Of course, support prenatally is vital too, so Hart worked on a home visiting program with the State of Illinois Department of Human Services which served a “hugely diverse population.”
Last year, Hart retired from her position at the hospital to help take care of her then youngest granddaughter, but it wasn’t long before she was conjuring up her next project: MOMS Lactation Resource Centers, private practice lactation support.
“I need to make sure that moms are still being taken care of,” she says.
She goes on to explain, that many parents are faced with what seem like insurmountable infant feeding challenges, and they are, she says, if you don’t have resources.

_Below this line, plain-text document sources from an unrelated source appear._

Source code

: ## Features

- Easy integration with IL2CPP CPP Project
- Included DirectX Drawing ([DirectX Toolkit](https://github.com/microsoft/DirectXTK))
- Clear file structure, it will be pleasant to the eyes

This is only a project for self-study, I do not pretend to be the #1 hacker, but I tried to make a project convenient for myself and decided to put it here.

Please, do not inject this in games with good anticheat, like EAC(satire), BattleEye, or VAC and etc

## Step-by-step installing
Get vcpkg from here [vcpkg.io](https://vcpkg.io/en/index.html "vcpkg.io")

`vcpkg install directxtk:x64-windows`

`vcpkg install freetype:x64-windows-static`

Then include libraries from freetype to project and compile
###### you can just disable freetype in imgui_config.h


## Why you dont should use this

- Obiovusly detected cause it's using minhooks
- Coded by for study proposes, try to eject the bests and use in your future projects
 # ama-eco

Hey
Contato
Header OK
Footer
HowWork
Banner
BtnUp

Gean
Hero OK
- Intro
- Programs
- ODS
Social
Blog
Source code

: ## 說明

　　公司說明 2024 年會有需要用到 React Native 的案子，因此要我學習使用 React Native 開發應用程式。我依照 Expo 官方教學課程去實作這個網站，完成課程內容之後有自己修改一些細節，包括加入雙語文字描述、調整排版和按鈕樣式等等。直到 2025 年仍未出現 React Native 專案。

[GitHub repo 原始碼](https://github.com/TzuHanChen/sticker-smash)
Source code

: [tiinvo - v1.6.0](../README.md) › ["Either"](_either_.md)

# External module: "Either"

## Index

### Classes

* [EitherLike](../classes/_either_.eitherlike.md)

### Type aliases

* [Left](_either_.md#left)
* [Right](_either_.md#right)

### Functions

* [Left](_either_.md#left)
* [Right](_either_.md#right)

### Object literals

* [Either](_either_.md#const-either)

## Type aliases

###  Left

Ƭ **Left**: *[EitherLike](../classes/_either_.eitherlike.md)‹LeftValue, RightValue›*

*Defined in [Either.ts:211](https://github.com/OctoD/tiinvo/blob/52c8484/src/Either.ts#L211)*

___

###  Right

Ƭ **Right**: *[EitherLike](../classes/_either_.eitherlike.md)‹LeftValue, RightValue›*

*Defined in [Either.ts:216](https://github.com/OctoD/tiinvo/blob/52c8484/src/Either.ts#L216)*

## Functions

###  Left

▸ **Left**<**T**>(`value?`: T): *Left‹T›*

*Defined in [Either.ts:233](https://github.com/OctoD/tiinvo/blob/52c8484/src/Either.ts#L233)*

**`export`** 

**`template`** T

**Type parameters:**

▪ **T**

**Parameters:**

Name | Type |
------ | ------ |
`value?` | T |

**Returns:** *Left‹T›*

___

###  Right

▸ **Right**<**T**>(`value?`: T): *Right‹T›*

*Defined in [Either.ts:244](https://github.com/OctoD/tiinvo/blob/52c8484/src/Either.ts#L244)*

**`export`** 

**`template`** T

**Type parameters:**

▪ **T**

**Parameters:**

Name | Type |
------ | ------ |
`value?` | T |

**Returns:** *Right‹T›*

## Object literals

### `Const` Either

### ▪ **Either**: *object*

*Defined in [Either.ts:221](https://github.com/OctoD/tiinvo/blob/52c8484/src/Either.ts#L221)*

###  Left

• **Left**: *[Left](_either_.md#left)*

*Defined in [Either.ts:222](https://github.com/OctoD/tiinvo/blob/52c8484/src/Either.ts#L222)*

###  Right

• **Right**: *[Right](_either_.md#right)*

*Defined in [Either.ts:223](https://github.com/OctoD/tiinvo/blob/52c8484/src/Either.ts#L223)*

There’s a common thread that has helped Hart help so many others.
“Listen first,” she says. “A lot of our moms just really need to be heard.”
And it’s clear that this strategy makes a lasting impact.
Recently, Hart was approached by a mother and her young children at a local store.
“You helped me breastfeed her!” the mother exclaimed.
Hart contemplates: “It has taken me to almost the end of my nursing career, but after all of these years, I know that each and every step I took was valuable.”